Jared Kushner’s grandmother on being a refugee: ‘The doors of the world were closed to us’

Josefin Dolsten

(JTA) — Jared Kushner, President Donald Trump’s Jewish son-in-law and senior adviser, stayed silent as protests broke out across the country against Trump’s controversial refugee ban — which prohibits for 120 days all refugees and for 90 days citizens of seven Muslim-majority countries from entering the country.

But Kushner’s family history was thrust into the spotlight as The Nation reported on testimony of his late grandmother, Rae Kushner, in which she spoke of her struggles as a Nazi-era refugee with nowhere to go.

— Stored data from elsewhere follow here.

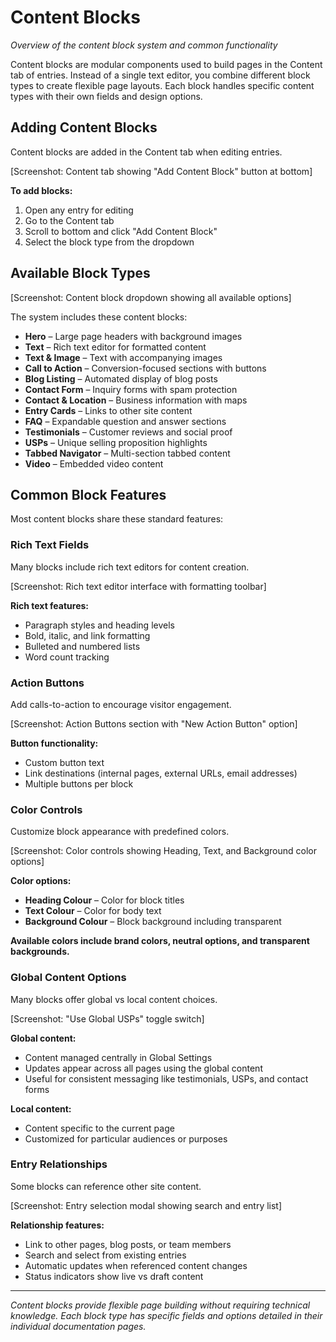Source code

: # Content Blocks

*Overview of the content block system and common functionality*

Content blocks are modular components used to build pages in the Content tab of entries. Instead of a single text editor, you combine different block types to create flexible page layouts. Each block handles specific content types with their own fields and design options.

## Adding Content Blocks

Content blocks are added in the Content tab when editing entries.

[Screenshot: Content tab showing "Add Content Block" button at bottom]

**To add blocks:**
1. Open any entry for editing
2. Go to the Content tab
3. Scroll to bottom and click "Add Content Block"
4. Select the block type from the dropdown

## Available Block Types

[Screenshot: Content block dropdown showing all available options]

The system includes these content blocks:

- **Hero** – Large page headers with background images
- **Text** – Rich text editor for formatted content
- **Text & Image** – Text with accompanying images
- **Call to Action** – Conversion-focused sections with buttons
- **Blog Listing** – Automated display of blog posts
- **Contact Form** – Inquiry forms with spam protection
- **Contact & Location** – Business information with maps
- **Entry Cards** – Links to other site content
- **FAQ** – Expandable question and answer sections
- **Testimonials** – Customer reviews and social proof
- **USPs** – Unique selling proposition highlights
- **Tabbed Navigator** – Multi-section tabbed content
- **Video** – Embedded video content

## Common Block Features

Most content blocks share these standard features:

### Rich Text Fields

Many blocks include rich text editors for content creation.

[Screenshot: Rich text editor interface with formatting toolbar]

**Rich text features:**
- Paragraph styles and heading levels
- Bold, italic, and link formatting
- Bulleted and numbered lists
- Word count tracking

### Action Buttons

Add calls-to-action to encourage visitor engagement.

[Screenshot: Action Buttons section with "New Action Button" option]

**Button functionality:**
- Custom button text
- Link destinations (internal pages, external URLs, email addresses)
- Multiple buttons per block

### Color Controls

Customize block appearance with predefined colors.

[Screenshot: Color controls showing Heading, Text, and Background color options]

**Color options:**
- **Heading Colour** – Color for block titles
- **Text Colour** – Color for body text
- **Background Colour** – Block background including transparent

**Available colors include brand colors, neutral options, and transparent backgrounds.**

### Global Content Options

Many blocks offer global vs local content choices.

[Screenshot: "Use Global USPs" toggle switch]

**Global content:**
- Content managed centrally in Global Settings
- Updates appear across all pages using the global content
- Useful for consistent messaging like testimonials, USPs, and contact forms

**Local content:**
- Content specific to the current page
- Customized for particular audiences or purposes

### Entry Relationships

Some blocks can reference other site content.

[Screenshot: Entry selection modal showing search and entry list]

**Relationship features:**
- Link to other pages, blog posts, or team members
- Search and select from existing entries
- Automatic updates when referenced content changes
- Status indicators show live vs draft content

---

*Content blocks provide flexible page building without requiring technical knowledge. Each block type has specific fields and options detailed in their individual documentation pages.*
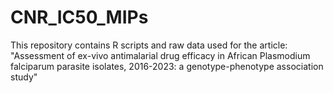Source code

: # CNR_IC50_MIPs
This repository contains R scripts and raw data used for the article:  "Assessment of ex-vivo antimalarial drug efficacy in African Plasmodium falciparum parasite isolates, 2016-2023: a genotype-phenotype association study"
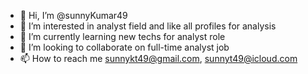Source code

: - 👋 Hi, I’m @sunnyKumar49
- 👀 I’m interested in analyst field and like all profiles for analysis
- 🌱 I’m currently learning new techs for analyst role
- 💞️ I’m looking to collaborate on full-time analyst job
- 📫 How to reach me sunnykt49@gmail.com, sunnyt49@icloud.com

<!---
sunnyKumar49/sunnyKumar49 is a ✨ special ✨ repository because its `README.md` (this file) appears on your GitHub profile.
You can click the Preview link to take a look at your changes.
--->
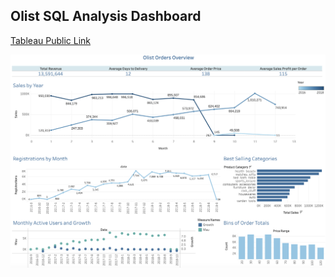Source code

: ## Olist SQL Analysis Dashboard
[Tableau Public Link](https://public.tableau.com/app/profile/david.shin8483/viz/olist_dashboard/Dashboard1)

![Olist Dashboard](/Olist_SQL_Analysis/olist_dashboard.png)
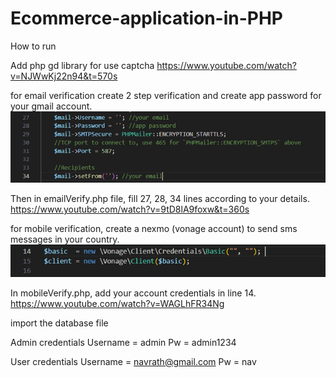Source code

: # Ecommerce-application-in-PHP

How to run

Add php gd library for use captcha https://www.youtube.com/watch?v=NJWwKj22n94&t=570s

for email verification create 2 step verification and create app password for your gmail account.
![alt text](Picture1.png)

Then in emailVerify.php file, fill 27, 28, 34 lines according to your details. https://www.youtube.com/watch?v=9tD8lA9foxw&t=360s

for mobile verification, create a nexmo (vonage account) to send sms messages in your country.
![alt text](Picture2.png)

In mobileVerify.php, add your account credentials in line 14. https://www.youtube.com/watch?v=WAGLhFR34Ng

import the database file


Admin credentials
  Username = admin
  Pw = admin1234

User credentials
  Username = navrath@gmail.com
  Pw = nav
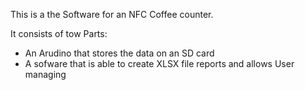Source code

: This is a the Software for an NFC Coffee counter.

It consists of tow Parts:

 - An Arudino that stores the data on an SD card
 - A sofware that is able to create XLSX file reports and allows User managing

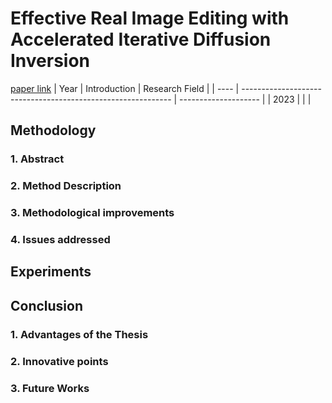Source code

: # Effective Real Image Editing with Accelerated Iterative Diffusion Inversion
[paper link](https://arxiv.org/pdf/2309.04907) 
| Year | Introduction                                                         | Research Field                 |
| ---- | ------------------------------------------------------------ | -------------------- |
| 2023 |           |          |

## Methodology

### 1. Abstract

### 2. Method Description 

### 3. Methodological improvements

### 4. Issues addressed 

## Experiments
  
## Conclusion

### 1. Advantages of the Thesis
  
### 2. Innovative points
 
### 3. Future Works

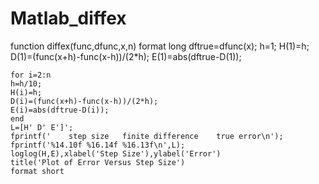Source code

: # Matlab_diffex

function diffex(func,dfunc,x,n)
    format long
    dftrue=dfunc(x);
    h=1;
    H(1)=h;
    D(1)=(func(x+h)-func(x-h))/(2*h);
    E(1)=abs(dftrue-D(1));

    for i=2:n
    h=h/10;
    H(i)=h;
    D(i)=(func(x+h)-func(x-h))/(2*h);
    E(i)=abs(dftrue-D(i));
    end
    L=[H' D' E']';
    fprintf('    step size   finite difference    true error\n');
    fprintf('%14.10f %16.14f %16.13f\n',L);
    loglog(H,E),xlabel('Step Size'),ylabel('Error')
    title('Plot of Error Versus Step Size')
    format short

Rae Kushner was born in 1923 in Novogrudok, a city in Poland occupied by the Soviet Union and then Nazi Germany, to a middle-class Jewish family of six. Only three family members survived the war: Rae Kushner, her father and one of her sisters. And though her father had eight siblings and her mother had three, Rae Kushner was left with only two cousins. During the war, the Nazis turned Novogrudok into a ghetto. Conditions were bad and Nazis would come in at will and kill people.

Rae Kushner escaped the ghetto through an escape tunnel dug by Jews and lived in the woods for nine months with her sister and father. They later smuggled themselves into several countries — the former Czechoslovakia, Austria, Hungary — ending up in a displaced persons camp in Italy.

Unable to find a country to take them in, Rae Kushner and her husband, Joseph, whom she met as a member of the famed Bielski partisans and married in Hungary, stayed in Italy for 3 1/2 years until relatives in the United States helped them get visas.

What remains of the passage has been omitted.